Assignment:
Please copy every line from the following entries in which the word "language" appears.

** Supplied data follows **

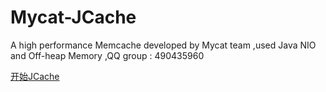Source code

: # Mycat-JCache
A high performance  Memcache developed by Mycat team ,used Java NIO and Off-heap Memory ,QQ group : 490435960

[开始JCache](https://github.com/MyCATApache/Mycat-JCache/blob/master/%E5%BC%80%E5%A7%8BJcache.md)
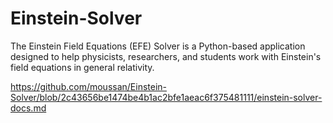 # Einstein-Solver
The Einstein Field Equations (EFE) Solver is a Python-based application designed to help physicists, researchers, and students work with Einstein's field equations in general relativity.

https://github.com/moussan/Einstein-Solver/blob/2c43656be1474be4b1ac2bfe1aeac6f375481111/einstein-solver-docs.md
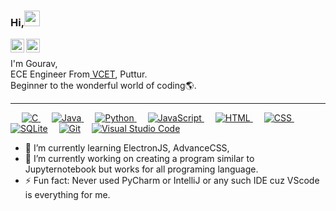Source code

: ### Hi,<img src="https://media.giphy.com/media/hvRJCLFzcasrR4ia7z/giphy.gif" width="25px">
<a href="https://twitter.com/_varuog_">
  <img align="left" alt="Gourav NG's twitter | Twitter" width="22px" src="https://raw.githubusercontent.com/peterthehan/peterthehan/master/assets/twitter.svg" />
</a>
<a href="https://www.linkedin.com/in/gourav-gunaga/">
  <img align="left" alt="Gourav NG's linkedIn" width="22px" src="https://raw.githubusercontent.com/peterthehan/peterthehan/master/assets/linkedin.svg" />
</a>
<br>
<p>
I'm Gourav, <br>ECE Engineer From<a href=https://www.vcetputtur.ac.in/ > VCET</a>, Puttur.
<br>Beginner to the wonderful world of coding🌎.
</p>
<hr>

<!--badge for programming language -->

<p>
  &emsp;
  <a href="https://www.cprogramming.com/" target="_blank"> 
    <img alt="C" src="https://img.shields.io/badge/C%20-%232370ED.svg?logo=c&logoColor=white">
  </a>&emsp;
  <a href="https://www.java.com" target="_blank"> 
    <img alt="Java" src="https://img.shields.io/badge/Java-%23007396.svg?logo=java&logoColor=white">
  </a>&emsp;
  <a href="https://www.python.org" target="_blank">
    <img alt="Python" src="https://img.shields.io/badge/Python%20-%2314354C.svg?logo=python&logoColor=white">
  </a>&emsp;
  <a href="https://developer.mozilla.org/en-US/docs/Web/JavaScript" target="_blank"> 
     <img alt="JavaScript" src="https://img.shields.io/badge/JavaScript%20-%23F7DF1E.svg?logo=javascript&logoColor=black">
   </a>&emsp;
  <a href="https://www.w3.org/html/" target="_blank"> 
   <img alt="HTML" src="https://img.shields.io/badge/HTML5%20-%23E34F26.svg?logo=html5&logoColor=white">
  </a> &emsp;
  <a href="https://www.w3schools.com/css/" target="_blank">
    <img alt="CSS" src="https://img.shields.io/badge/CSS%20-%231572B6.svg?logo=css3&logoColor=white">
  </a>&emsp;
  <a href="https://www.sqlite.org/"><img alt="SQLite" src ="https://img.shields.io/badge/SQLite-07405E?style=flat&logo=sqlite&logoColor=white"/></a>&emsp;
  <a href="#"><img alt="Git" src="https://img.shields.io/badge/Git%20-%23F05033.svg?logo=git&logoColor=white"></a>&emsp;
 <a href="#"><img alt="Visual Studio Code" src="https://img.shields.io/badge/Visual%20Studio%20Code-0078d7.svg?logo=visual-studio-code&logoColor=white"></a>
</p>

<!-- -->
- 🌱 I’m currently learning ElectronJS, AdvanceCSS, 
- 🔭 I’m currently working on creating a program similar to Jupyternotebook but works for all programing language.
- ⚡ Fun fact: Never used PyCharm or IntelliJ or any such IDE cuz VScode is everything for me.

** End of Supplied data **

Answer space:
<!--badge for programming language -->
- 🔭 I’m currently working on creating a program similar to Jupyternotebook but works for all programing language.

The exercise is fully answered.